• Supplied material
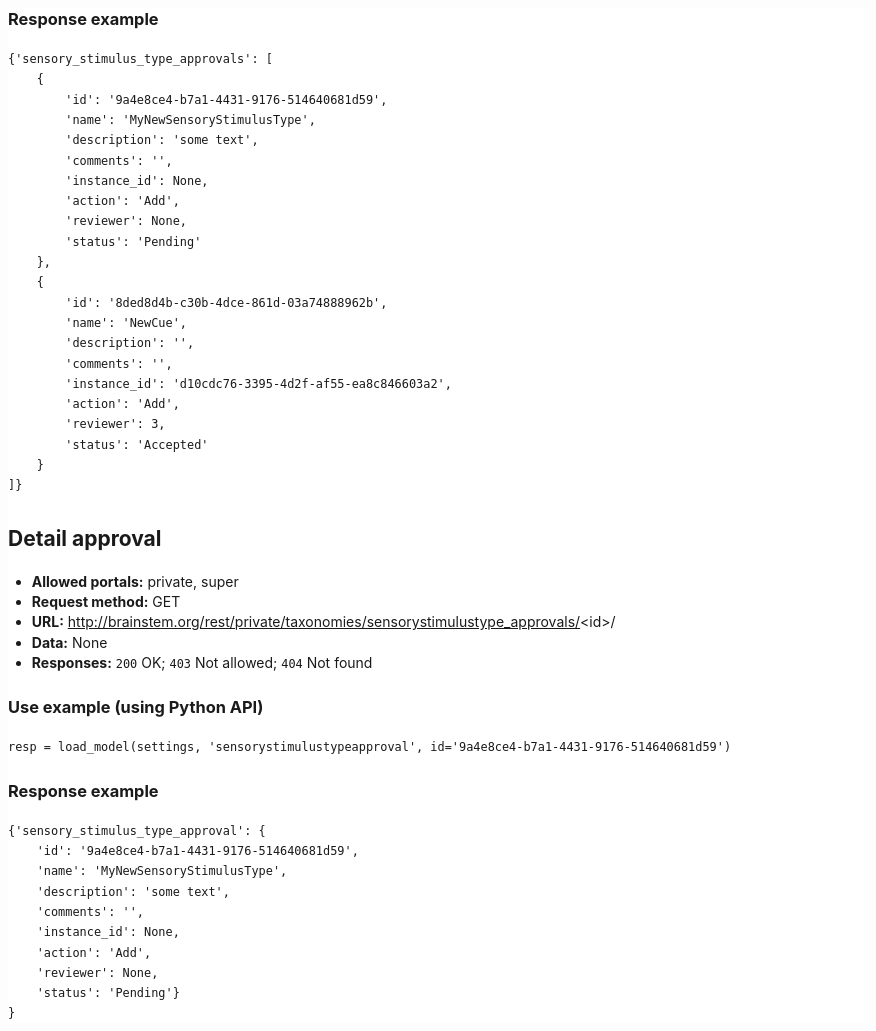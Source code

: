 ### Response example
```
{'sensory_stimulus_type_approvals': [
    {
        'id': '9a4e8ce4-b7a1-4431-9176-514640681d59',
        'name': 'MyNewSensoryStimulusType',
        'description': 'some text',
        'comments': '',
        'instance_id': None,
        'action': 'Add',
        'reviewer': None,
        'status': 'Pending'
    },
    {
        'id': '8ded8d4b-c30b-4dce-861d-03a74888962b',
        'name': 'NewCue',
        'description': '',
        'comments': '',
        'instance_id': 'd10cdc76-3395-4d2f-af55-ea8c846603a2',
        'action': 'Add',
        'reviewer': 3,
        'status': 'Accepted'
    }
]}
```


## Detail approval
- **Allowed portals:** private, super
- **Request method:** GET
- **URL:** http://brainstem.org/rest/private/taxonomies/sensorystimulustype_approvals/<id\>/
- **Data:** None
- **Responses:** `200` OK; `403` Not allowed; `404` Not found

### Use example (using Python API)
```
resp = load_model(settings, 'sensorystimulustypeapproval', id='9a4e8ce4-b7a1-4431-9176-514640681d59')
```

### Response example
```
{'sensory_stimulus_type_approval': {
    'id': '9a4e8ce4-b7a1-4431-9176-514640681d59',
    'name': 'MyNewSensoryStimulusType',
    'description': 'some text',
    'comments': '',
    'instance_id': None,
    'action': 'Add',
    'reviewer': None,
    'status': 'Pending'}
}
```
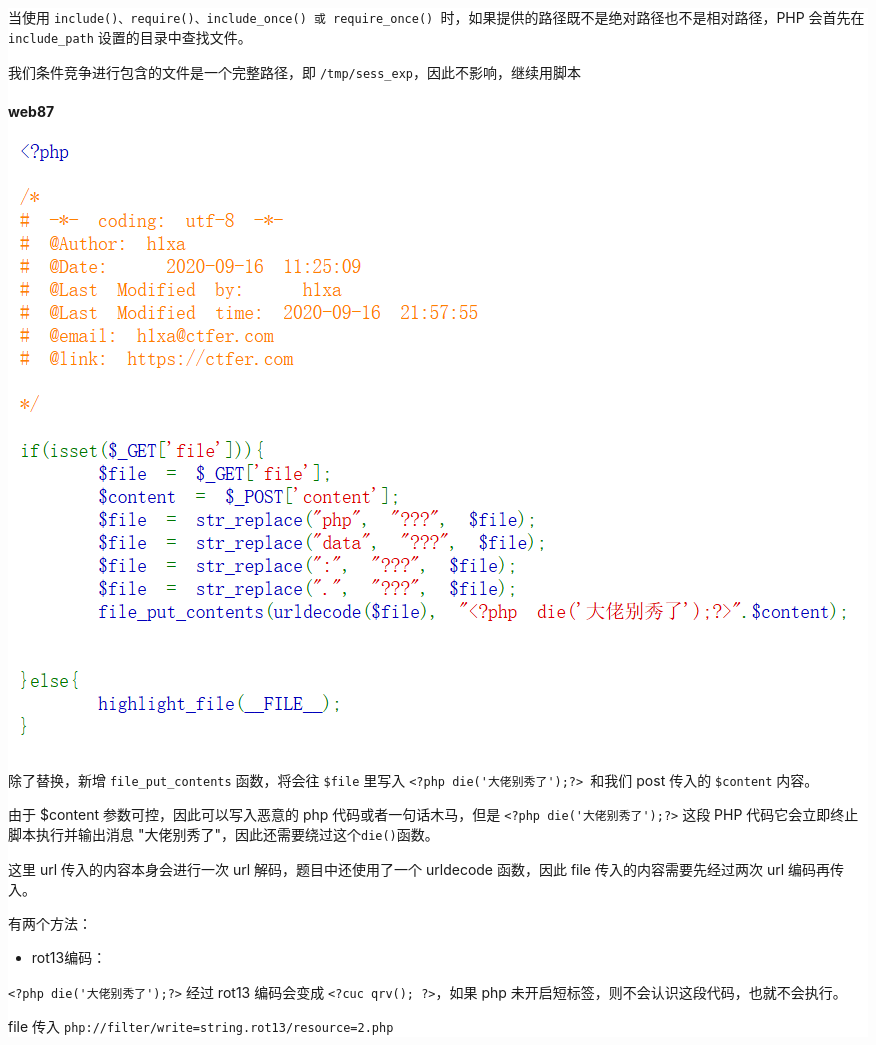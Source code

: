 当使用 `include()、require()、include_once() 或 require_once() `时，如果提供的路径既不是绝对路径也不是相对路径，PHP 会首先在 `include_path` 设置的目录中查找文件。

我们条件竞争进行包含的文件是一个完整路径，即 `/tmp/sess_exp`，因此不影响，继续用脚本



#### web87

![image-20250308173418860](assets/image-20250308173418860.png)

除了替换，新增 `file_put_contents` 函数，将会往 `$file` 里写入 `<?php die('大佬别秀了');?> `和我们 post 传入的 `$content` 内容。

由于 $content 参数可控，因此可以写入恶意的 php 代码或者一句话木马，但是 `<?php die('大佬别秀了');?>` 这段 PHP 代码它会立即终止脚本执行并输出消息 "大佬别秀了"，因此还需要绕过这个` die() `函数。

这里 url 传入的内容本身会进行一次 url 解码，题目中还使用了一个 urldecode 函数，因此 file 传入的内容需要先经过两次 url 编码再传入。

有两个方法：

- rot13编码：

`<?php die('大佬别秀了');?>` 经过 rot13 编码会变成 `<?cuc qrv(); ?>`，如果 php 未开启短标签，则不会认识这段代码，也就不会执行。

file 传入 `php://filter/write=string.rot13/resource=2.php`
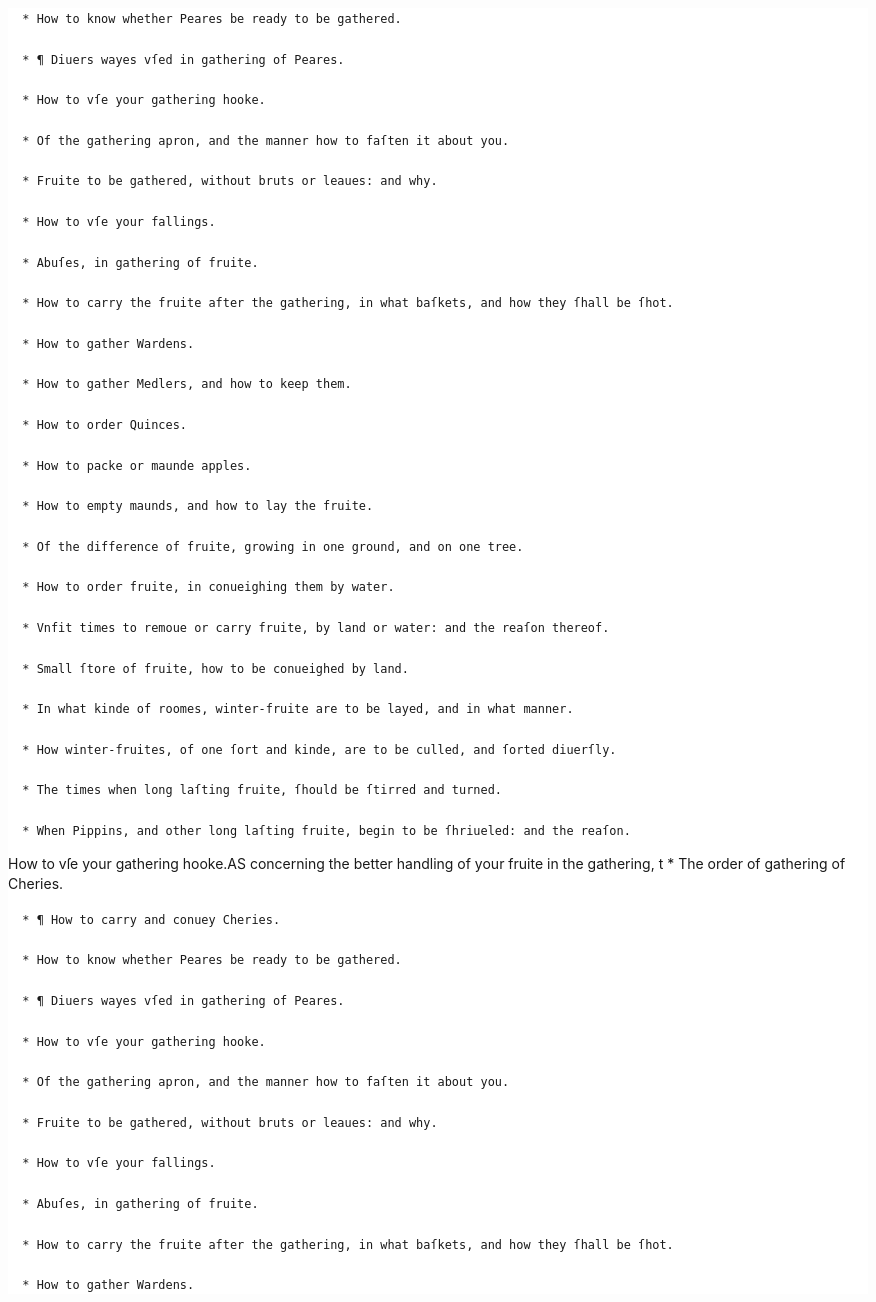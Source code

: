       * How to know whether Peares be ready to be gathered.

      * ¶ Diuers wayes vſed in gathering of Peares.

      * How to vſe your gathering hooke.

      * Of the gathering apron, and the manner how to faſten it about you.

      * Fruite to be gathered, without bruts or leaues: and why.

      * How to vſe your fallings.

      * Abuſes, in gathering of fruite.

      * How to carry the fruite after the gathering, in what baſkets, and how they ſhall be ſhot.

      * How to gather Wardens.

      * How to gather Medlers, and how to keep them.

      * How to order Quinces.

      * How to packe or maunde apples.

      * How to empty maunds, and how to lay the fruite.

      * Of the difference of fruite, growing in one ground, and on one tree.

      * How to order fruite, in conueighing them by water.

      * Vnfit times to remoue or carry fruite, by land or water: and the reaſon thereof.

      * Small ſtore of fruite, how to be conueighed by land.

      * In what kinde of roomes, winter-fruite are to be layed, and in what manner.

      * How winter-fruites, of one ſort and kinde, are to be culled, and ſorted diuerſly.

      * The times when long laſting fruite, ſhould be ſtirred and turned.

      * When Pippins, and other long laſting fruite, begin to be ſhriueled: and the reaſon.
How to vſe your gathering hooke.AS concerning the better handling of your fruite in the gathering, t
      * The order of gathering of Cheries.

      * ¶ How to carry and conuey Cheries.

      * How to know whether Peares be ready to be gathered.

      * ¶ Diuers wayes vſed in gathering of Peares.

      * How to vſe your gathering hooke.

      * Of the gathering apron, and the manner how to faſten it about you.

      * Fruite to be gathered, without bruts or leaues: and why.

      * How to vſe your fallings.

      * Abuſes, in gathering of fruite.

      * How to carry the fruite after the gathering, in what baſkets, and how they ſhall be ſhot.

      * How to gather Wardens.
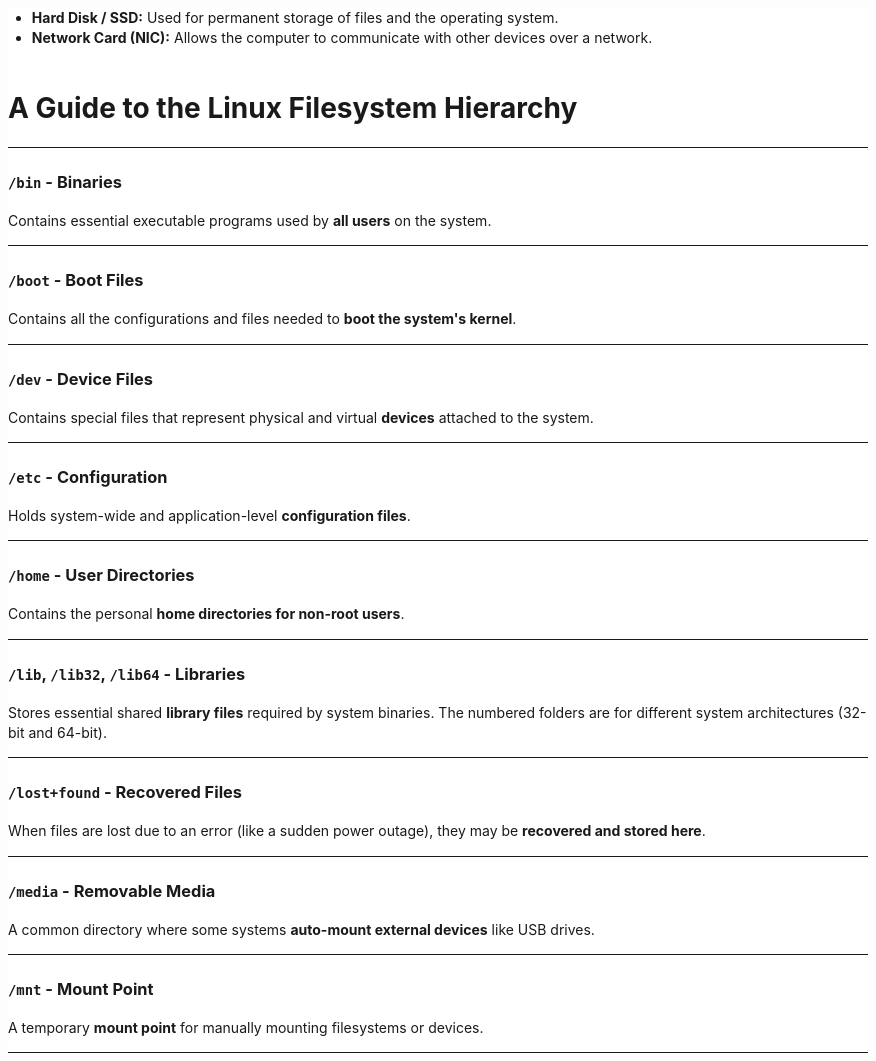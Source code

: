 - **Hard Disk / SSD:** Used for permanent storage of files and the operating system.
- **Network Card (NIC):** Allows the computer to communicate with other devices over a network.

# A Guide to the Linux Filesystem Hierarchy

---

### `/bin` - Binaries
Contains essential executable programs used by **all users** on the system.

---

### `/boot` - Boot Files
Contains all the configurations and files needed to **boot the system's kernel**.

---

### `/dev` - Device Files
Contains special files that represent physical and virtual **devices** attached to the system.

---

### `/etc` - Configuration
Holds system-wide and application-level **configuration files**.

---

### `/home` - User Directories
Contains the personal **home directories for non-root users**.

---

### `/lib`, `/lib32`, `/lib64` - Libraries
Stores essential shared **library files** required by system binaries. The numbered folders are for different system architectures (32-bit and 64-bit).

---

### `/lost+found` - Recovered Files
When files are lost due to an error (like a sudden power outage), they may be **recovered and stored here**.

---

### `/media` - Removable Media
A common directory where some systems **auto-mount external devices** like USB drives.

---

### `/mnt` - Mount Point
A temporary **mount point** for manually mounting filesystems or devices.

---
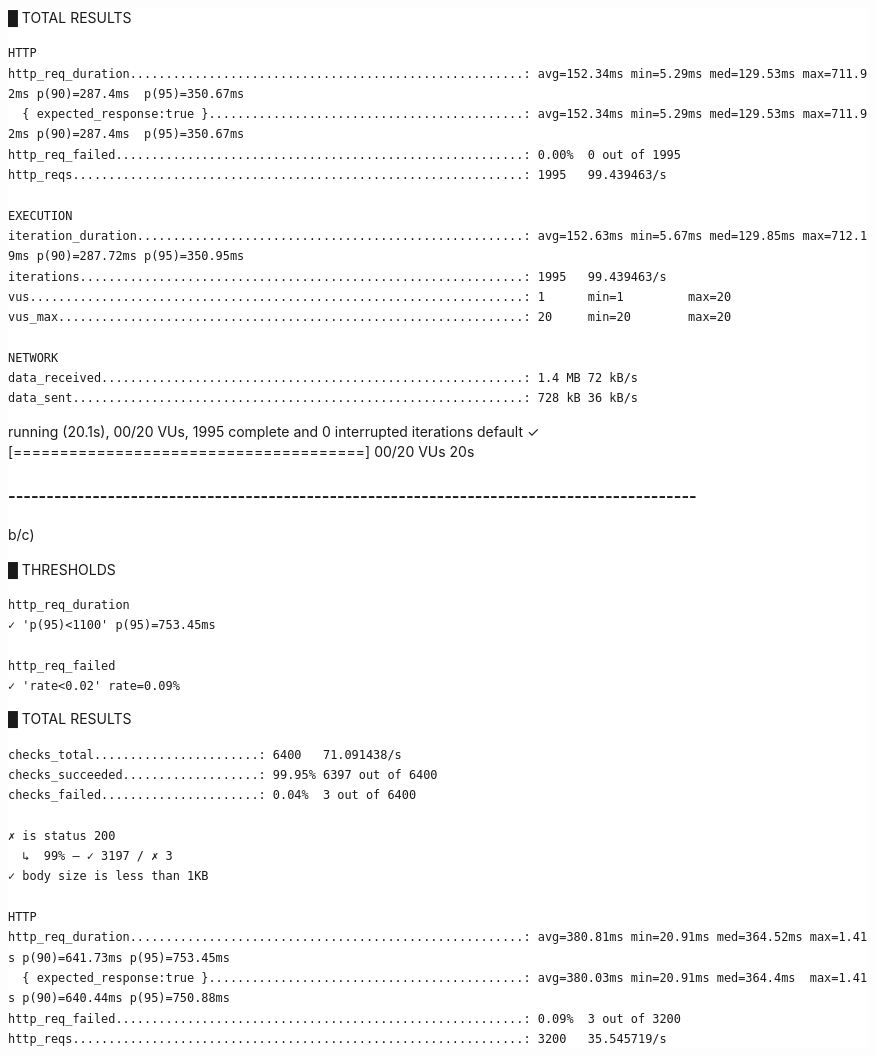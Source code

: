 
  █ TOTAL RESULTS 

    HTTP
    http_req_duration.......................................................: avg=152.34ms min=5.29ms med=129.53ms max=711.92ms p(90)=287.4ms  p(95)=350.67ms
      { expected_response:true }............................................: avg=152.34ms min=5.29ms med=129.53ms max=711.92ms p(90)=287.4ms  p(95)=350.67ms
    http_req_failed.........................................................: 0.00%  0 out of 1995
    http_reqs...............................................................: 1995   99.439463/s

    EXECUTION
    iteration_duration......................................................: avg=152.63ms min=5.67ms med=129.85ms max=712.19ms p(90)=287.72ms p(95)=350.95ms
    iterations..............................................................: 1995   99.439463/s
    vus.....................................................................: 1      min=1         max=20
    vus_max.................................................................: 20     min=20        max=20

    NETWORK
    data_received...........................................................: 1.4 MB 72 kB/s
    data_sent...............................................................: 728 kB 36 kB/s




running (20.1s), 00/20 VUs, 1995 complete and 0 interrupted iterations
default ✓ [======================================] 00/20 VUs  20s


### ------------------------------------------------------------------------------------------


b/c)

  █ THRESHOLDS 

    http_req_duration
    ✓ 'p(95)<1100' p(95)=753.45ms

    http_req_failed
    ✓ 'rate<0.02' rate=0.09%


  █ TOTAL RESULTS 

    checks_total.......................: 6400   71.091438/s
    checks_succeeded...................: 99.95% 6397 out of 6400
    checks_failed......................: 0.04%  3 out of 6400

    ✗ is status 200
      ↳  99% — ✓ 3197 / ✗ 3
    ✓ body size is less than 1KB

    HTTP
    http_req_duration.......................................................: avg=380.81ms min=20.91ms med=364.52ms max=1.41s p(90)=641.73ms p(95)=753.45ms
      { expected_response:true }............................................: avg=380.03ms min=20.91ms med=364.4ms  max=1.41s p(90)=640.44ms p(95)=750.88ms
    http_req_failed.........................................................: 0.09%  3 out of 3200
    http_reqs...............................................................: 3200   35.545719/s
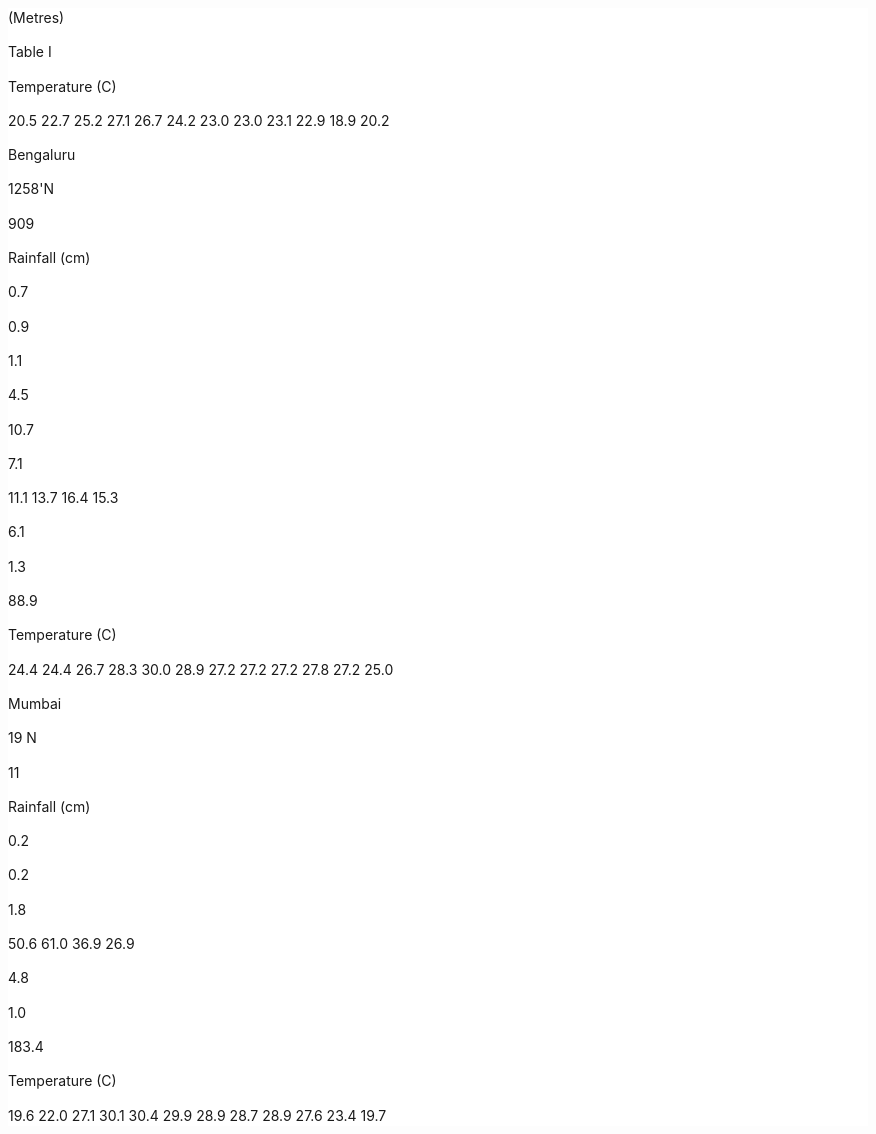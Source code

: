 (Metres)

Table I

Temperature (C)

20.5 22.7 25.2 27.1 26.7 24.2 23.0 23.0 23.1 22.9 18.9 20.2

Bengaluru

1258'N

909

Rainfall (cm)

0.7

0.9

1.1

4.5

10.7

7.1

11.1 13.7 16.4 15.3

6.1

1.3

88.9

Temperature (C)

24.4 24.4 26.7 28.3 30.0 28.9 27.2 27.2 27.2 27.8 27.2 25.0

Mumbai

19 N

11

Rainfall (cm)

0.2

0.2

1.8

50.6 61.0 36.9 26.9

4.8

1.0

183.4

Temperature (C)

19.6 22.0 27.1 30.1 30.4 29.9 28.9 28.7 28.9 27.6 23.4 19.7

• What is required
Go line by line through the records and copy those that contain the word "None".

• Completed task
        'instance_id': None,
        'reviewer': None,
- **Data:** None
    'instance_id': None,
    'reviewer': None,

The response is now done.